Supplied records:
☆ ☆ ☆ ☆

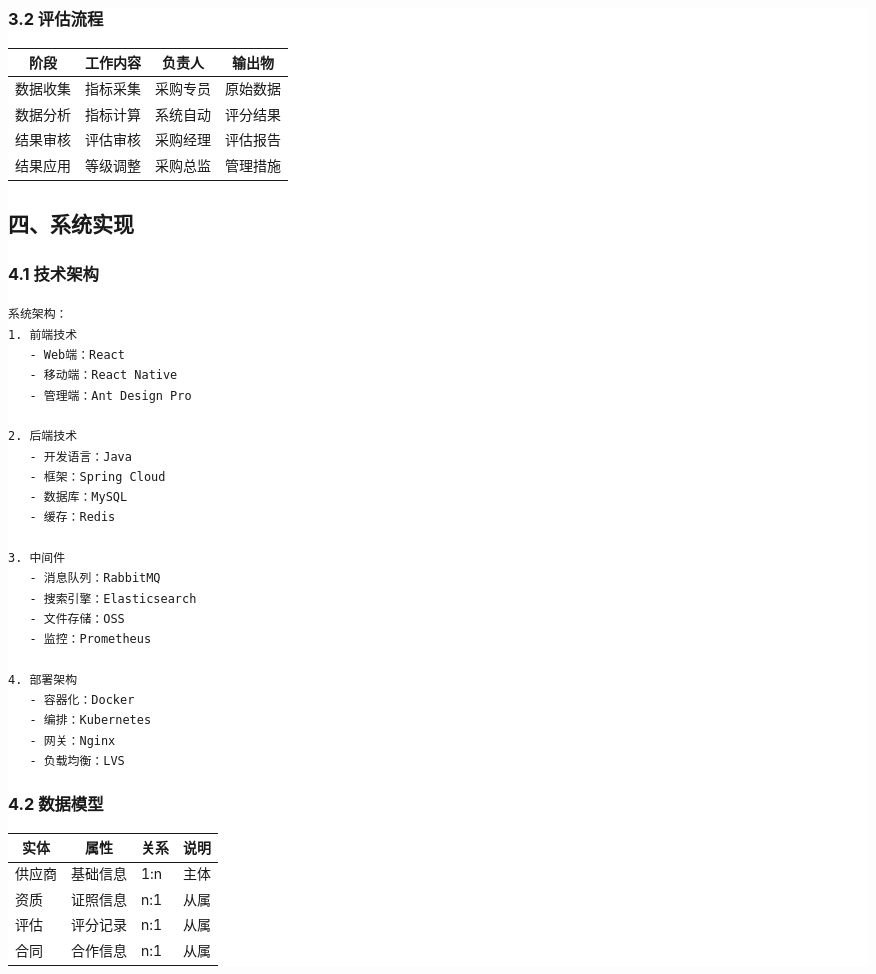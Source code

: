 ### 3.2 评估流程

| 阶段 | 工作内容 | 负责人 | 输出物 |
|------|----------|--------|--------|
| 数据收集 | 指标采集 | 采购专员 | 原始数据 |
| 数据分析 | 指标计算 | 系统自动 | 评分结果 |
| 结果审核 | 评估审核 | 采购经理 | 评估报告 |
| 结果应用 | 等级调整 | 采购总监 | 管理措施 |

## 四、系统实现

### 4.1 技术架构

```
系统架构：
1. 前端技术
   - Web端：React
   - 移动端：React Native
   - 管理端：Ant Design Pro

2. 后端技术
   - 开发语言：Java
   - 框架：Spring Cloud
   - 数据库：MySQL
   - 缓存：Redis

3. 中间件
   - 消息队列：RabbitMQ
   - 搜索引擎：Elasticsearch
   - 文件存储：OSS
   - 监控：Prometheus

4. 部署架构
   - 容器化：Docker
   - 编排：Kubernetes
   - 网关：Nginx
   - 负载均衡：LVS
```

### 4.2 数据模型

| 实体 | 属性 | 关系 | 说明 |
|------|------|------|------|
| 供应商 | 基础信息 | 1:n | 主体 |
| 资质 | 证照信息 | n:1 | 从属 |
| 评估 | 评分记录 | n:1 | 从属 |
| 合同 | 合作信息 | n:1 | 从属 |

☆ ☆ ☆ ☆

Task prompt:
Please copy exactly, and only, the lines from the line containing "采购经理 | 评估报告 |" through the last line of the records, with both ends included.

The answer:
| 结果审核 | 评估审核 | 采购经理 | 评估报告 |
| 结果应用 | 等级调整 | 采购总监 | 管理措施 |

## 四、系统实现

### 4.1 技术架构

```
系统架构：
1. 前端技术
   - Web端：React
   - 移动端：React Native
   - 管理端：Ant Design Pro

2. 后端技术
   - 开发语言：Java
   - 框架：Spring Cloud
   - 数据库：MySQL
   - 缓存：Redis

3. 中间件
   - 消息队列：RabbitMQ
   - 搜索引擎：Elasticsearch
   - 文件存储：OSS
   - 监控：Prometheus

4. 部署架构
   - 容器化：Docker
   - 编排：Kubernetes
   - 网关：Nginx
   - 负载均衡：LVS
```

### 4.2 数据模型

| 实体 | 属性 | 关系 | 说明 |
|------|------|------|------|
| 供应商 | 基础信息 | 1:n | 主体 |
| 资质 | 证照信息 | n:1 | 从属 |
| 评估 | 评分记录 | n:1 | 从属 |
| 合同 | 合作信息 | n:1 | 从属 |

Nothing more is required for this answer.